** Opening DATA PROVIDED block **
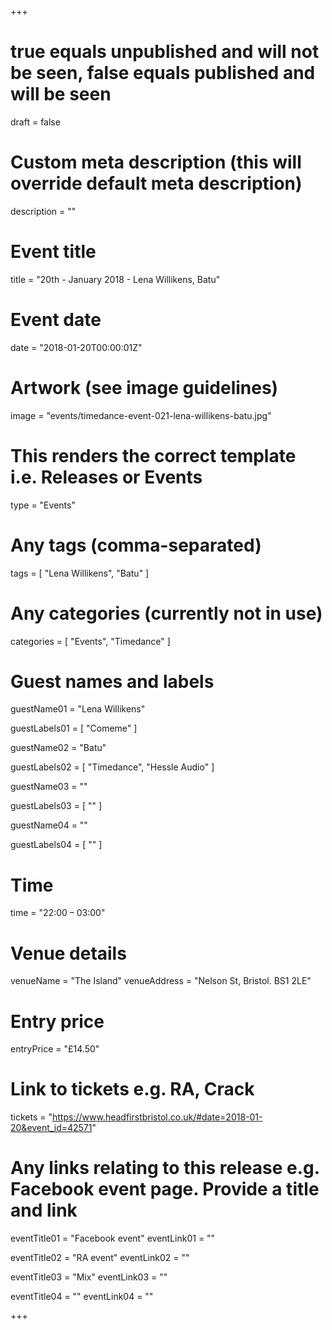 +++

# true equals unpublished and will not be seen, false equals published and will be seen
draft = false

# Custom meta description (this will override default meta description)
description = ""

# Event title
title = "20th - January 2018 - Lena Willikens, Batu"

# Event date
date = "2018-01-20T00:00:01Z"


# Artwork (see image guidelines)
image = "events/timedance-event-021-lena-willikens-batu.jpg"

# This renders the correct template i.e. Releases or Events
type = "Events"

# Any tags (comma-separated)
tags = [ 
	"Lena Willikens",
	"Batu"
]

# Any categories (currently not in use)
categories = [
  "Events",
  "Timedance"
]

# Guest names and labels
guestName01 = "Lena Willikens"

guestLabels01 = [
	"Comeme"
]

guestName02 = "Batu"

guestLabels02 = [
	"Timedance",
	"Hessle Audio"
]

guestName03 = ""

guestLabels03 = [
	""
]

guestName04 = ""

guestLabels04 = [
	""
]

# Time
time = "22:00 – 03:00"

# Venue details
venueName = "The Island"
venueAddress = "Nelson St, Bristol. BS1 2LE"

# Entry price
entryPrice = "£14.50"

# Link to tickets e.g. RA, Crack 
tickets = "https://www.headfirstbristol.co.uk/#date=2018-01-20&event_id=42571"

# Any links relating to this release e.g. Facebook event page. Provide a title and link
eventTitle01 = "Facebook event"
eventLink01 = ""

eventTitle02 = "RA event"
eventLink02 = ""

eventTitle03 = "Mix"
eventLink03 = ""

eventTitle04 = ""
eventLink04 = ""


+++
** Closing DATA PROVIDED block **
> [ACTIVITY]:
Reprint each of the records exactly and skip the images.

> [OUTPUT FOR THIS TASK]:
 +++

# true equals unpublished and will not be seen, false equals published and will be seen
draft = false

# Custom meta description (this will override default meta description)
description = ""

# Event title
title = "20th - January 2018 - Lena Willikens, Batu"

# Event date
date = "2018-01-20T00:00:01Z"


# Artwork (see image guidelines)
image = "events/timedance-event-021-lena-willikens-batu.jpg"

# This renders the correct template i.e. Releases or Events
type = "Events"

# Any tags (comma-separated)
tags = [ 
	"Lena Willikens",
	"Batu"
]

# Any categories (currently not in use)
categories = [
  "Events",
  "Timedance"
]

# Guest names and labels
guestName01 = "Lena Willikens"

guestLabels01 = [
	"Comeme"
]

guestName02 = "Batu"

guestLabels02 = [
	"Timedance",
	"Hessle Audio"
]

guestName03 = ""

guestLabels03 = [
	""
]

guestName04 = ""

guestLabels04 = [
	""
]

# Time
time = "22:00 – 03:00"

# Venue details
venueName = "The Island"
venueAddress = "Nelson St, Bristol. BS1 2LE"

# Entry price
entryPrice = "£14.50"

# Link to tickets e.g. RA, Crack 
tickets = "https://www.headfirstbristol.co.uk/#date=2018-01-20&event_id=42571"

# Any links relating to this release e.g. Facebook event page. Provide a title and link
eventTitle01 = "Facebook event"
eventLink01 = ""

eventTitle02 = "RA event"
eventLink02 = ""

eventTitle03 = "Mix"
eventLink03 = ""

eventTitle04 = ""
eventLink04 = ""


+++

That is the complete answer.